Problem to solve:
Supply the number of lines in the data below that hold "actual", and let that number be the whole answer.
Data Block Start
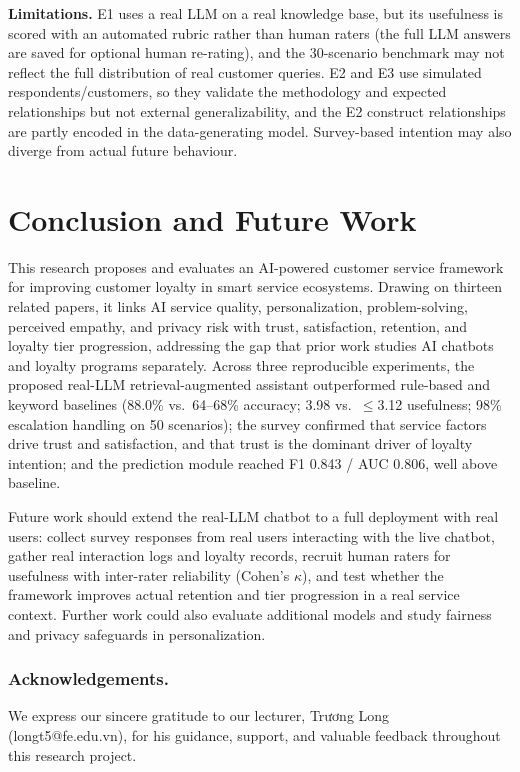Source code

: \documentclass[runningheads]{llncs}
\begin{document}
\noindent\textbf{Limitations.} E1 uses a real LLM on a real knowledge base, but its usefulness is scored with an automated rubric rather than human raters (the full LLM answers are saved for optional human re-rating), and the 30-scenario benchmark may not reflect the full distribution of real customer queries. E2 and E3 use simulated respondents/customers, so they validate the methodology and expected relationships but not external generalizability, and the E2 construct relationships are partly encoded in the data-generating model. Survey-based intention may also diverge from actual future behaviour.

\section{Conclusion and Future Work}

This research proposes and evaluates an AI-powered customer service framework for improving customer loyalty in smart service ecosystems. Drawing on thirteen related papers, it links AI service quality, personalization, problem-solving, perceived empathy, and privacy risk with trust, satisfaction, retention, and loyalty tier progression, addressing the gap that prior work studies AI chatbots and loyalty programs separately. Across three reproducible experiments, the proposed real-LLM retrieval-augmented assistant outperformed rule-based and keyword baselines (88.0\% vs.\ 64--68\% accuracy; 3.98 vs.\ $\le$3.12 usefulness; 98\% escalation handling on 50 scenarios); the survey confirmed that service factors drive trust and satisfaction, and that trust is the dominant driver of loyalty intention; and the prediction module reached F1 0.843 / AUC 0.806, well above baseline.

Future work should extend the real-LLM chatbot to a full deployment with real users: collect survey responses from real users interacting with the live chatbot, gather real interaction logs and loyalty records, recruit human raters for usefulness with inter-rater reliability (Cohen's $\kappa$), and test whether the framework improves actual retention and tier progression in a real service context. Further work could also evaluate additional models and study fairness and privacy safeguards in personalization.

\subsubsection*{Acknowledgements.} We express our sincere gratitude to our lecturer, Trương Long (longt5@fe.edu.vn), for his guidance, support, and valuable feedback throughout this research project.
\end{document}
Data Block End
Answer section:
2